Support means understanding the enduring economic draft in this country that has compelled many into uniform because they seek access to higher education as opposed to a role in the “War on Terror.” A National Priorities Project study conducted last November showed that “nearly two-thirds of all [military] recruits were from counties with median household incomes below the US median … [and] that 15 of the top 20 counties had higher poverty rates than the national average.” So, supporting our troops doesn’t mean a blind adherence to the military policies they carry out, but, instead, solidarity with those members of the armed forces who are most adversely affected by its policies.

No matter what your definition, the “support our troops” mantra is unfulfilling because it is impossible to really pass judgments, positive or negative, on the troops as a unified entity. The partisan debate over who really supports the troops is a mindless political football game that turns people into statistics and overlooks the individuality of those in the military and the differences between each soldier, unit or division. The actions of an individual in the armed forces should be judged on a case-by-case basis taking into account, among other things, one’s place in a chain of command.

By virtue of their immense power, commanding officers at the Pentagon and officials in Washington war rooms have primary responsibility for the results of war. The military structure subjects individual autonomy to its will, and rallies individuals under an ideology of duty and country. In this way, it is difficult to assign responsibility to soldiers for the things that happen in war, however atrocious or valiant. And yet, to strip these men and women of responsibility is to deny them the very humanity which we must remember and confirm.
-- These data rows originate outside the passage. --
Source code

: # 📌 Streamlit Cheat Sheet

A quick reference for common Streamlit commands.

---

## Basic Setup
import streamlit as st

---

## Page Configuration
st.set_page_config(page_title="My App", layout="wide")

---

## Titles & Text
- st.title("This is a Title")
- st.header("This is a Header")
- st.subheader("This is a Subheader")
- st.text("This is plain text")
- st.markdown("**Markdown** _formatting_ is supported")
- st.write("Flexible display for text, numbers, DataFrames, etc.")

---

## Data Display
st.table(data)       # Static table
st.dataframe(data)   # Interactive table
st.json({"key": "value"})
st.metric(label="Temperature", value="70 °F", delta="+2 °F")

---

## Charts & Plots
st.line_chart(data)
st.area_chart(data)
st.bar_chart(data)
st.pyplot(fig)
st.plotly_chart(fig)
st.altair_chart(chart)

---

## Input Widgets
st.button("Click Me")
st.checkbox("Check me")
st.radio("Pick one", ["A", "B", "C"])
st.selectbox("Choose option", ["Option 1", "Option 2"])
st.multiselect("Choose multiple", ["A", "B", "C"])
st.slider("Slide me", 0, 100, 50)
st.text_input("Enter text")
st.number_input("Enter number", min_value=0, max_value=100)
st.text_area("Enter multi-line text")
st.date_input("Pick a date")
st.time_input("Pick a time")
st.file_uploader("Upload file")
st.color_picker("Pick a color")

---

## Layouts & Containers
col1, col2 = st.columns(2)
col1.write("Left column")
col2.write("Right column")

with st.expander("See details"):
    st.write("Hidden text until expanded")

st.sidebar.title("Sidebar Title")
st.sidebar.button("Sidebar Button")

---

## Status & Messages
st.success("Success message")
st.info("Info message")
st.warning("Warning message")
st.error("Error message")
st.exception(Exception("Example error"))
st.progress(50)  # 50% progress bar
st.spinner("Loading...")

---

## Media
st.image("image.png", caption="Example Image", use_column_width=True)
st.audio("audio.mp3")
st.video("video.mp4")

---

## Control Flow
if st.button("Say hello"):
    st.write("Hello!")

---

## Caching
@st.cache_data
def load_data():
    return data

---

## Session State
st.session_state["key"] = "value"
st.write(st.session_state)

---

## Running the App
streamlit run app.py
The Nuremberg trials following World War II determined that individuals who played a role in the genocide would not be exonerated by the defense that they were simply following orders. As Principle IV of the Nuremberg code states, “The fact that a person acted pursuant to an order of his Government or of a superior does not relieve him from responsibility under international law, provided a moral choice was in fact possible to him.” The principle articulated by the Nuremberg code simultaneously re-infuses agency into an individual while tacking on a clause that highlights the difficulty, which persists today, of addressing moral responsibility.

In combat, soldiers inevitably enter another world where accountability withers, and where individual moral choices are tugged at by so many external forces. For most of us, nothing we have ever experienced comes close to this kind of moral dilemma, and so it is difficult to see this as anything but black and white. But it is critical that students empathize with the harsh realities of military service and war, before making blanket statements about the troops.

No matter how great your distaste for war, or your disapproval of militarized college campuses, it is senseless to project these frustrations indiscriminately onto students in uniform. Whether in training or returning from service, members of the military deserve to be engaged before they are judged.